Can Almost See the Lights of Home ~
Field Notes from Harlan County, Kentucky Alessandro Portelli
There's a Steve Earle CD, just out, called The Mountain. On it, in a Bluegrass mode, Earle sings, "I'm a Harlan man," and makes it synonymous with "I'm a family man . . . I'm a mountain man . . . I'm a union man." It's 1999, and Harlan is still a powerful symbol for memory and resistance: "I'm a Harlan man, you won't catch me whining 'cause I ain't that kind."
In Harlan, people are fond of saying that "There are two sides to everything." But it designates less the conciliation of opposites than the drama of contradiction.
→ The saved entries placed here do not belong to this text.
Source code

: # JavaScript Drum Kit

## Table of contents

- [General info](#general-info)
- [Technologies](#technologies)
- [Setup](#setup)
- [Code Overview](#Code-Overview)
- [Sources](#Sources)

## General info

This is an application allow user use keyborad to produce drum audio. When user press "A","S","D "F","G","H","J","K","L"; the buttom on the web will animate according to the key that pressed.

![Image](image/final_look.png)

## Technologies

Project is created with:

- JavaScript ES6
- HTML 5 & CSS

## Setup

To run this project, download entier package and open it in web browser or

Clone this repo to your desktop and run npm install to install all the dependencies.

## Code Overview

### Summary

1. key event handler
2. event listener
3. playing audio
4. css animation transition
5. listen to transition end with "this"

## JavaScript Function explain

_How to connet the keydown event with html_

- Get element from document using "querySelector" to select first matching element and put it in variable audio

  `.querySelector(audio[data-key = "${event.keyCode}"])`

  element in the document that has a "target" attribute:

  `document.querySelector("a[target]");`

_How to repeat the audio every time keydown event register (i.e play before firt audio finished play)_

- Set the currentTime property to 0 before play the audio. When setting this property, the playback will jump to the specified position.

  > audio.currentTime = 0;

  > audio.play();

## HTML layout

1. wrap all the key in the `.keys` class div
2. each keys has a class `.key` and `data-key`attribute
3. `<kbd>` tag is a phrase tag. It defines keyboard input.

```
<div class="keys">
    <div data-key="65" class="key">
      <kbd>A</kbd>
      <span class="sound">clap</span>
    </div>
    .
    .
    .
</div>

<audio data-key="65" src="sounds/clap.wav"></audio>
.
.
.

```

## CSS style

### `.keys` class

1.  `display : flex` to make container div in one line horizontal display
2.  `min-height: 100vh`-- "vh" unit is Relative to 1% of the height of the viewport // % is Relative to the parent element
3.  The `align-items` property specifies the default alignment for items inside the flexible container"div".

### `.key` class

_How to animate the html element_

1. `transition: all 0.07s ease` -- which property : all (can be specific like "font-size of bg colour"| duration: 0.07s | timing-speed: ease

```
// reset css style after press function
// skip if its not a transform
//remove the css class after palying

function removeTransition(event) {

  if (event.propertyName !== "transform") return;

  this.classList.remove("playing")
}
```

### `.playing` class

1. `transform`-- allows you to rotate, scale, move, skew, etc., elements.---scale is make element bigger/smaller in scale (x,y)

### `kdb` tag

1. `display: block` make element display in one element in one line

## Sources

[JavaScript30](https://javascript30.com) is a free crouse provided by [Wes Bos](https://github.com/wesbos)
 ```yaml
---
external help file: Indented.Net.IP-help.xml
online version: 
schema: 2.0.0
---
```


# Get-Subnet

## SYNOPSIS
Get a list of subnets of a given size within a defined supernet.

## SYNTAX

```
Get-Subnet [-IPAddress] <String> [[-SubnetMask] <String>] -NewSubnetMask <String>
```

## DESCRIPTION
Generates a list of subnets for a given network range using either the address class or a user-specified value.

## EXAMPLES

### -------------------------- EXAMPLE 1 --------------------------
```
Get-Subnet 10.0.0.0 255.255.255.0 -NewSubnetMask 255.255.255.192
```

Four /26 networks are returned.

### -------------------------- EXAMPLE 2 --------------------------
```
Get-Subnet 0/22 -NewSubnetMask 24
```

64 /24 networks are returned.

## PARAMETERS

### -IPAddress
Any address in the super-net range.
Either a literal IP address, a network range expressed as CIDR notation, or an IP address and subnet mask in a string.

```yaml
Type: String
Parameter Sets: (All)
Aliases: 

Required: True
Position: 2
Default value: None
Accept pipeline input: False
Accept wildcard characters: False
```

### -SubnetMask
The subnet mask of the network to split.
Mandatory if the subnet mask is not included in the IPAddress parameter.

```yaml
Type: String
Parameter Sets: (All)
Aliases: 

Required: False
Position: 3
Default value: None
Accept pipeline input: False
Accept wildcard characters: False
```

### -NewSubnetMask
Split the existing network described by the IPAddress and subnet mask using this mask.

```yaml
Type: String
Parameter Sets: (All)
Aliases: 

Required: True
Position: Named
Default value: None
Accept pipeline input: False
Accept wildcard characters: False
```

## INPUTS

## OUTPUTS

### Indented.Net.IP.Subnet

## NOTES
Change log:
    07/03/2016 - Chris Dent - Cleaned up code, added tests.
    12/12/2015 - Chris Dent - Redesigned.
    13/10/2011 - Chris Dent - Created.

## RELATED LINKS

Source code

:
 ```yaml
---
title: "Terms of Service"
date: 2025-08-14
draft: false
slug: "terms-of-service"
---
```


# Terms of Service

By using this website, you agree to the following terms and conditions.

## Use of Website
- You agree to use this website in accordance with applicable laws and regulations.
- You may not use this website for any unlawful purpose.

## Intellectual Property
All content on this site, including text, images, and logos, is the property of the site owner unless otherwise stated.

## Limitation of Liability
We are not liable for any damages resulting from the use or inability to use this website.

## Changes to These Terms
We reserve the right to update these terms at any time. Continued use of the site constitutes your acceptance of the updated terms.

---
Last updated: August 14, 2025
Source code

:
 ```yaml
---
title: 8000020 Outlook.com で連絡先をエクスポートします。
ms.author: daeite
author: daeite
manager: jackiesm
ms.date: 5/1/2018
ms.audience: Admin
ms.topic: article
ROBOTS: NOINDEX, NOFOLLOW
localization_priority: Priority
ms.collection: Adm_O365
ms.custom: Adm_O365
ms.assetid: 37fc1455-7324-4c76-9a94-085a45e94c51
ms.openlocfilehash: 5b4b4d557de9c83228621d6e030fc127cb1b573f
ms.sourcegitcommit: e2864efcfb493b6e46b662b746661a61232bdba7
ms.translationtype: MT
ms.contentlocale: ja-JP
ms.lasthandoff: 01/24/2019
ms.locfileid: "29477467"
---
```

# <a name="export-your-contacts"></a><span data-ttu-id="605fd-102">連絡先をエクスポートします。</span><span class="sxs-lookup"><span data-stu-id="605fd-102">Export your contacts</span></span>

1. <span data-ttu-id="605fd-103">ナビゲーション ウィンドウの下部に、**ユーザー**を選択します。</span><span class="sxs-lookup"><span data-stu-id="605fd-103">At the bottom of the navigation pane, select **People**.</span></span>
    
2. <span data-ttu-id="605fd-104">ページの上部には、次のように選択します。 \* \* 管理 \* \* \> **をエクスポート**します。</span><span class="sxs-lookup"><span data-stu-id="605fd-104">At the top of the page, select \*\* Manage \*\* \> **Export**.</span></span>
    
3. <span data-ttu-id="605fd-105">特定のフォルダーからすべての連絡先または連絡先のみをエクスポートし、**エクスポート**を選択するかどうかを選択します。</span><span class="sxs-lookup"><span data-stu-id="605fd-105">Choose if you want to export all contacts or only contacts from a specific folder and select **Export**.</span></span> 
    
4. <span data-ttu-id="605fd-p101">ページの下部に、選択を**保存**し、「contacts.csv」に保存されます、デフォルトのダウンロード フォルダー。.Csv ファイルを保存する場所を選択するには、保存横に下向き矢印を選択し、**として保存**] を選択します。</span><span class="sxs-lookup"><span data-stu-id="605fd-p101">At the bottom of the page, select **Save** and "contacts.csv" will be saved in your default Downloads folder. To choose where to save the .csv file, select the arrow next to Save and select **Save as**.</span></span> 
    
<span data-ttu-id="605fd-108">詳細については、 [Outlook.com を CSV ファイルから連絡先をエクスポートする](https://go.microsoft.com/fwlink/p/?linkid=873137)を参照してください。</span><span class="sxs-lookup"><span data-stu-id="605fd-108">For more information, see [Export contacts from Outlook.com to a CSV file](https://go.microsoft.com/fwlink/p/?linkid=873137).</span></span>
As Florence Reece's memorable song about Harlan's struggles of the 1930s reminds us: "They say in Harlan County there are no neutrals there." There may be two sides to everything, but: "Which side are you on? Which side are you on? Which side are you on?"
In 1979, just as I was beginning to think seriously about the theory and practice of oral history, I wrote: "Oral sources are oral sources. Scholars are willing to admit that the actual document is the recorded tape; but almost all go on to work on the transcripts, and it is only the transcripts that are published."
I was then at a methodological crossroads. Though I was not a musician or a musicologist, my experience was rooted in the folk music revival and in the collection of folk music in the field, and therefore I was oriented toward presentation in and of sound by means of the long-playing record. Yet my scholarly orientation as a teacher of literature moonlighting as a historian was increasingly geared to the analysis of words and narratives. Thus, as I became aware that my approach to the study of folk music was becoming more and more inadequate, I realized the political and cultural need to step beyond mere presentation and documentation of people's cultures and oral cultural materials and step toward analysis and scholarly treatment.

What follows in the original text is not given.